### TASK ITEM
Images excluded, repeat each entry below exactly.

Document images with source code

■ ■ ■ ■

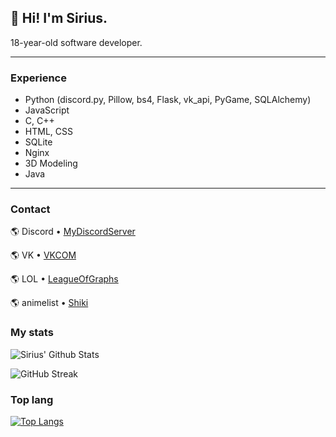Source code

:## 👋 **Hi! I'm Sirius.**  

18-year-old software developer.

---

### Experience

- Python (discord.py, Pillow, bs4, Flask, vk_api, PyGame, SQLAlchemy)  
- JavaScript
- С, C++
- HTML, CSS  
- SQLite
- Nginx
- 3D Modeling
- Java

---

### Contact


🌎 Discord • [MyDiscordServer](https://discord.gg/RvpgayjGDw)

🌎 VK • [VKCOM](https://vk.com/id594567825)

🌎 LOL • [LeagueOfGraphs](https://www.leagueofgraphs.com/summoner/ru/BelazGOD)

🌎 animelist • [Shiki](https://shikimori.one/NightGod)



### My stats


![Sirius' Github Stats](https://github-readme-stats.vercel.app/api?username=51Sirius&hide=issues,prs&show_icons=true&theme=radical)


![GitHub Streak](https://github-readme-streak-stats.herokuapp.com/?user=51Sirius&show_icons=true&theme=radical)


### Top lang

[![Top Langs](https://github-readme-stats.vercel.app/api/top-langs/?username=51Sirius&show_icons=true&theme=radical)](https://github.com/anuraghazra/github-readme-stats)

■ ■ ■ ■

### EXERCISE RESULT
Source code

:## 👋 **Hi! I'm Sirius.**  

18-year-old software developer.

---

### Experience

- Python (discord.py, Pillow, bs4, Flask, vk_api, PyGame, SQLAlchemy)  
- JavaScript
- С, C++
- HTML, CSS  
- SQLite
- Nginx
- 3D Modeling
- Java

---

### Contact


🌎 Discord • [MyDiscordServer](https://discord.gg/RvpgayjGDw)

🌎 VK • [VKCOM](https://vk.com/id594567825)

🌎 LOL • [LeagueOfGraphs](https://www.leagueofgraphs.com/summoner/ru/BelazGOD)

🌎 animelist • [Shiki](https://shikimori.one/NightGod)



### My stats


![Sirius' Github Stats](https://github-readme-stats.vercel.app/api?username=51Sirius&hide=issues,prs&show_icons=true&theme=radical)


![GitHub Streak](https://github-readme-streak-stats.herokuapp.com/?user=51Sirius&show_icons=true&theme=radical)


### Top lang

[![Top Langs](https://github-readme-stats.vercel.app/api/top-langs/?username=51Sirius&show_icons=true&theme=radical)](https://github.com/anuraghazra/github-readme-stats)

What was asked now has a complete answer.